Input:
▶

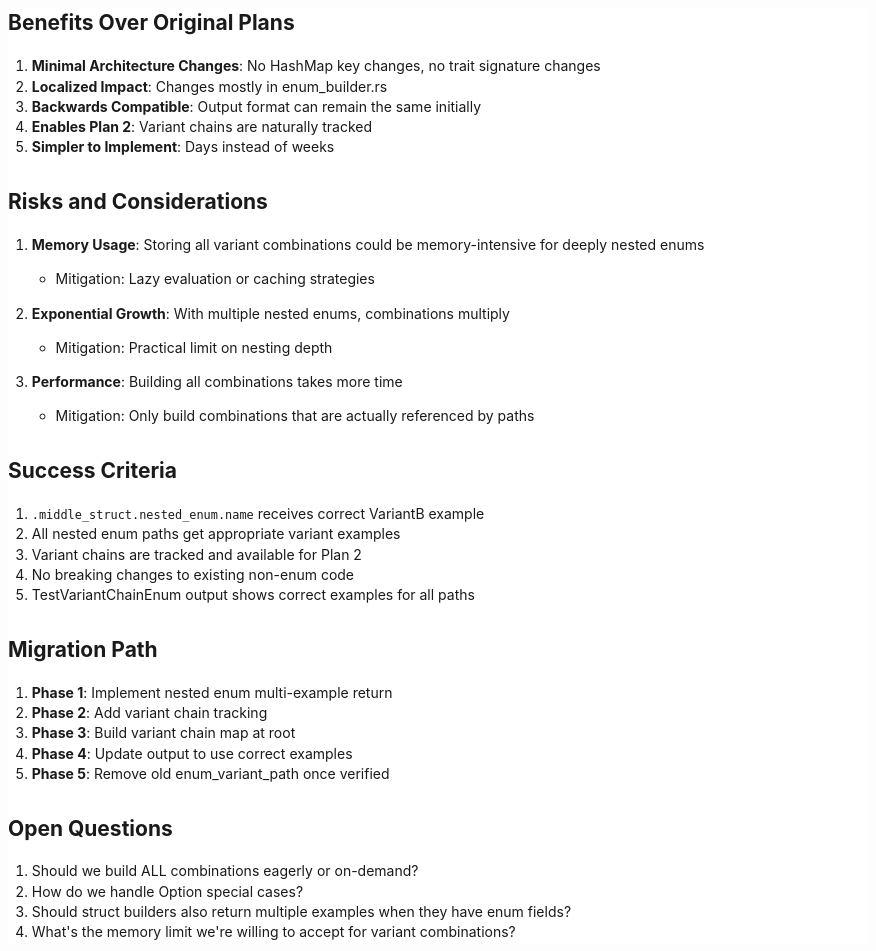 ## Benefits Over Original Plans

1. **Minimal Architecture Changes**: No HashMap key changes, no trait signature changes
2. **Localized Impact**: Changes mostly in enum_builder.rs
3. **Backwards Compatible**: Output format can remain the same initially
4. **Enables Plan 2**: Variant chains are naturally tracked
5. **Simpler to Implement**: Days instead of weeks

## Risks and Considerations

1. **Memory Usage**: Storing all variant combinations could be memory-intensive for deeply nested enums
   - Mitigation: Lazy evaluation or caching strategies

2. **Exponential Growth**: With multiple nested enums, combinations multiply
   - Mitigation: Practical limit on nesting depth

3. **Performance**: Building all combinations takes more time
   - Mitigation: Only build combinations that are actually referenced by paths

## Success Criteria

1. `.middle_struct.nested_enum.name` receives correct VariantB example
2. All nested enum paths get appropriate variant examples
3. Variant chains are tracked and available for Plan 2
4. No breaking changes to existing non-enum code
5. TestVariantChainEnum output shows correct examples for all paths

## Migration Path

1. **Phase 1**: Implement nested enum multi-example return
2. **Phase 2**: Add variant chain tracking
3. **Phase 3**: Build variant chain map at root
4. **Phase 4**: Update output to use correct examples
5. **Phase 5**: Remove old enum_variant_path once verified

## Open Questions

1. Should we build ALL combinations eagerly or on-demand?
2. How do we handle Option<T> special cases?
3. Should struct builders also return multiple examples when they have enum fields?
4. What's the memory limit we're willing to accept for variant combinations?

◀

Exclude images. Return the data above verbatim.

Response:
 ## Benefits Over Original Plans

1. **Minimal Architecture Changes**: No HashMap key changes, no trait signature changes
2. **Localized Impact**: Changes mostly in enum_builder.rs
3. **Backwards Compatible**: Output format can remain the same initially
4. **Enables Plan 2**: Variant chains are naturally tracked
5. **Simpler to Implement**: Days instead of weeks

## Risks and Considerations

1. **Memory Usage**: Storing all variant combinations could be memory-intensive for deeply nested enums
   - Mitigation: Lazy evaluation or caching strategies

2. **Exponential Growth**: With multiple nested enums, combinations multiply
   - Mitigation: Practical limit on nesting depth

3. **Performance**: Building all combinations takes more time
   - Mitigation: Only build combinations that are actually referenced by paths

## Success Criteria

1. `.middle_struct.nested_enum.name` receives correct VariantB example
2. All nested enum paths get appropriate variant examples
3. Variant chains are tracked and available for Plan 2
4. No breaking changes to existing non-enum code
5. TestVariantChainEnum output shows correct examples for all paths

## Migration Path

1. **Phase 1**: Implement nested enum multi-example return
2. **Phase 2**: Add variant chain tracking
3. **Phase 3**: Build variant chain map at root
4. **Phase 4**: Update output to use correct examples
5. **Phase 5**: Remove old enum_variant_path once verified

## Open Questions

1. Should we build ALL combinations eagerly or on-demand?
2. How do we handle Option<T> special cases?
3. Should struct builders also return multiple examples when they have enum fields?
4. What's the memory limit we're willing to accept for variant combinations?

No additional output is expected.